ЛГ: Он очень адаптивный, ради выживания готов приспособиться к любой ситуации. Речь идет о физическом выживании. Весь опыт приспосабливания к репрессивному государству является основной, несущей конструкцией его сознания. Двоемыслие — одна из главных его особенностей. С одной стороны, мы имеем дело с имперским человеком, который считает, что достоинство, значимость зависят от места в иерархии. С другой стороны, он лукавый и лицемерный, он презирает власть, но готов публично демонстрировать ей свое верноподданство. Ценой аморализма, цинизма он будет спасать себя и своих близких.
ЕК: Вам это не нравится больше всего?
ЛГ: А как такое может нравиться? Как может нравиться то, что в России до сих пор работает лагерный принцип «ты умри сегодня, а я — завтра»? Пусть неприятности будут у моего соседа, а меня благодаря этому пока не тронут? В головах людей — гремучая смесь из приспособленчества, комплексов неполноценности, фобий и имперской спеси.
ЕК: Звучит довольно угнетающе.
ЛГ: Я — просто ученый. Я лишь говорю о том, что мы благодаря социологическим исследованиям видим. Признаюсь, после распада СССР я питал иллюзии. Говорил: не знаю, что будет через 5 лет, но через 25 лет Россия точно будет демократическим государством. Как я ошибался! Горько было осознавать, что советскость из наших людей не выходит. Сейчас я привык к этой мысли, к этой информации.
ЕК: Полтора года назад я записывал интервью с выдающейся правозащитницей Людмилой Михайловной Алексеевой. Она сказала: «Моя страна обязательно будет свободной. Только я, к сожалению, этого не увижу».

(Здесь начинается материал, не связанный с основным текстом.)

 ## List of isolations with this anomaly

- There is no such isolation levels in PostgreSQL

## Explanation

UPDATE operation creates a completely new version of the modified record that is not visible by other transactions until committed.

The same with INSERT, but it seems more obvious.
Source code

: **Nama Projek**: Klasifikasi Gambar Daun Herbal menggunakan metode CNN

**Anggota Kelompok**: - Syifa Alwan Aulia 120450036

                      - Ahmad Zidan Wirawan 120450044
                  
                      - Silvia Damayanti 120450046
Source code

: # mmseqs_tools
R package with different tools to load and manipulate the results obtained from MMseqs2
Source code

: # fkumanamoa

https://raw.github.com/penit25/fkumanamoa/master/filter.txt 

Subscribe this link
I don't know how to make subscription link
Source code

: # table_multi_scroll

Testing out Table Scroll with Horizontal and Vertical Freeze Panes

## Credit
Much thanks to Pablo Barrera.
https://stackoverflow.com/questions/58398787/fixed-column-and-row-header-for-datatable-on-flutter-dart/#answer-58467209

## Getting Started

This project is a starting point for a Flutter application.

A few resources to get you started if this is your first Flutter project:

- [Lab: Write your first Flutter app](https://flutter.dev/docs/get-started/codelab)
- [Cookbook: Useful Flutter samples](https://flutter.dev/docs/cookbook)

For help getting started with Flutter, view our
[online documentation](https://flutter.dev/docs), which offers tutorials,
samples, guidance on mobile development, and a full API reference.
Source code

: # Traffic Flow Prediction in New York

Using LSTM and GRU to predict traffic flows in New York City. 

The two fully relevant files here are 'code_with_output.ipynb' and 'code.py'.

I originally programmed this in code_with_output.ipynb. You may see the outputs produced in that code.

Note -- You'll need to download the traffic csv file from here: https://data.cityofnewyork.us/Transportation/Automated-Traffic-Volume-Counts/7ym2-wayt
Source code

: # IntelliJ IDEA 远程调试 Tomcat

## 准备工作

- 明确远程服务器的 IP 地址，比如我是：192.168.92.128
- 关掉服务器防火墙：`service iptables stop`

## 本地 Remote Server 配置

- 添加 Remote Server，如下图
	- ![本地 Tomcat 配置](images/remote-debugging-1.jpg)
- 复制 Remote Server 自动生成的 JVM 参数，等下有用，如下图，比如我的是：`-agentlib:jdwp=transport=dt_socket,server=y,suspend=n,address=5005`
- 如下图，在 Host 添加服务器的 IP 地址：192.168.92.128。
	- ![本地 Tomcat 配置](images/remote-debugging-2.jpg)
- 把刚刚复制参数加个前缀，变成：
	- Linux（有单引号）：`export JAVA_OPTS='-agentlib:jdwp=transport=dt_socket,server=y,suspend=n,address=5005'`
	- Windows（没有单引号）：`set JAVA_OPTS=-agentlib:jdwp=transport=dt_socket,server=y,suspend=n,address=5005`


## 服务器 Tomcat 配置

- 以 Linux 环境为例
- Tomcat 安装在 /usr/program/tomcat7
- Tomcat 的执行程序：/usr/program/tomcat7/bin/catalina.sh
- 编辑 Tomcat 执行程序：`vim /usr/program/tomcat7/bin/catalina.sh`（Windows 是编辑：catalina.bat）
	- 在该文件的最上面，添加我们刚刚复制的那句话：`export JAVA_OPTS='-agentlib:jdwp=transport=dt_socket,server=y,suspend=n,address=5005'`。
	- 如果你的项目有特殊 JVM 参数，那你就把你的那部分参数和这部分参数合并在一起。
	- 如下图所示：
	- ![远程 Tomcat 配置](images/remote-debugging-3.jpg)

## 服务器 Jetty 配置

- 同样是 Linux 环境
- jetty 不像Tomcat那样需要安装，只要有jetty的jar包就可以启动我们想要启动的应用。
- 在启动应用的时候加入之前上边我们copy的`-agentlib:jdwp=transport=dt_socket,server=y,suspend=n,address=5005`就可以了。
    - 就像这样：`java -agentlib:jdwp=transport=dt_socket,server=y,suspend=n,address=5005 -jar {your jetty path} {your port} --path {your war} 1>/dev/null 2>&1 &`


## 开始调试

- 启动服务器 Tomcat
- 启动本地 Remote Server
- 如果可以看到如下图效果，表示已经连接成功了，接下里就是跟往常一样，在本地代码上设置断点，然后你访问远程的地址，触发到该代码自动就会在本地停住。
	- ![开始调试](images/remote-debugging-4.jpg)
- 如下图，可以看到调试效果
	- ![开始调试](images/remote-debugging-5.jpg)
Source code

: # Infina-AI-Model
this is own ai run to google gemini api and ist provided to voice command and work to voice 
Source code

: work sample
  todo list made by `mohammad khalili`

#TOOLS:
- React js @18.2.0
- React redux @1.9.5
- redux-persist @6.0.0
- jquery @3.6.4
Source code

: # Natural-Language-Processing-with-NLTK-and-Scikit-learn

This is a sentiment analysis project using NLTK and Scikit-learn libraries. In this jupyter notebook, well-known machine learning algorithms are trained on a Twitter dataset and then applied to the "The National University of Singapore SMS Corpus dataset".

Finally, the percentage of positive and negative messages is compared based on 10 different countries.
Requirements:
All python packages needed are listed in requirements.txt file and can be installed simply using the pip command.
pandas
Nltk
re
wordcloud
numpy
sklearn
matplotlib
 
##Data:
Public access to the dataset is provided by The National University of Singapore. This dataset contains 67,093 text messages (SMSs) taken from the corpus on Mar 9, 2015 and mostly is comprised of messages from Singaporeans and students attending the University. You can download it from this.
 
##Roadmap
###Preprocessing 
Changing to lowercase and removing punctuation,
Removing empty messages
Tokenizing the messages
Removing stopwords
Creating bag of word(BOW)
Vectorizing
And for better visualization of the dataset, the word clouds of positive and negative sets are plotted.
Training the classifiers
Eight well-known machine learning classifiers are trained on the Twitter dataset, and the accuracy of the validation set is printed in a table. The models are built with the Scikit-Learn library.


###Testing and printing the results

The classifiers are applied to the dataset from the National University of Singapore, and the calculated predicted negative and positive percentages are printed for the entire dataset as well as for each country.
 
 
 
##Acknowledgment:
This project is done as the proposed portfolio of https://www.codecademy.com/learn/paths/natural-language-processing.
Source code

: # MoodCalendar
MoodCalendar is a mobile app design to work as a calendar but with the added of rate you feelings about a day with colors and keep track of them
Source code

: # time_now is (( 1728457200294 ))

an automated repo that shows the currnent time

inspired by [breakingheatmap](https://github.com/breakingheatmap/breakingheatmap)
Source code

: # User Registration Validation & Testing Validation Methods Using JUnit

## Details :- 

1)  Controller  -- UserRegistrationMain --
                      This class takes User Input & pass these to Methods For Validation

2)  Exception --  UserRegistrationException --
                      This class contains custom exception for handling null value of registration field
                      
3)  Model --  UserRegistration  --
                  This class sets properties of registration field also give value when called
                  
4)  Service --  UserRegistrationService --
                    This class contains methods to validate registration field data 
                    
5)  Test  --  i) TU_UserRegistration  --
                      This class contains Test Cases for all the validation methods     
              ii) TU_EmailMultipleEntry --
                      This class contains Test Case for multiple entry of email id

ЛГ: Думаю, что я тоже не увижу. Понимаете, изменение человека, внутренняя трансформация — это очень длительный процесс. Не стоит ждать быстрых перемен. Тут я очень далек от тезисов многих оптимистов. Тем не менее, социологические исследования подтверждают, что среднестатистический россиянин очень отличается от свободного человека, который умеет брать на себя ответственность, бороться за свои убеждения. Да, эта информация может погрузить в депрессию, но социолог — как патологоанатом. Мы просто констатируем факты. Двоемыслие продолжает разлагать наше общество. Россия — большая, растянутая и очень рыхлая страна, поэтому многие вспышки перемен гаснут на периферии. Те, кто хотят перемен, должны понимать, что работать придется долго, нескольким поколениям.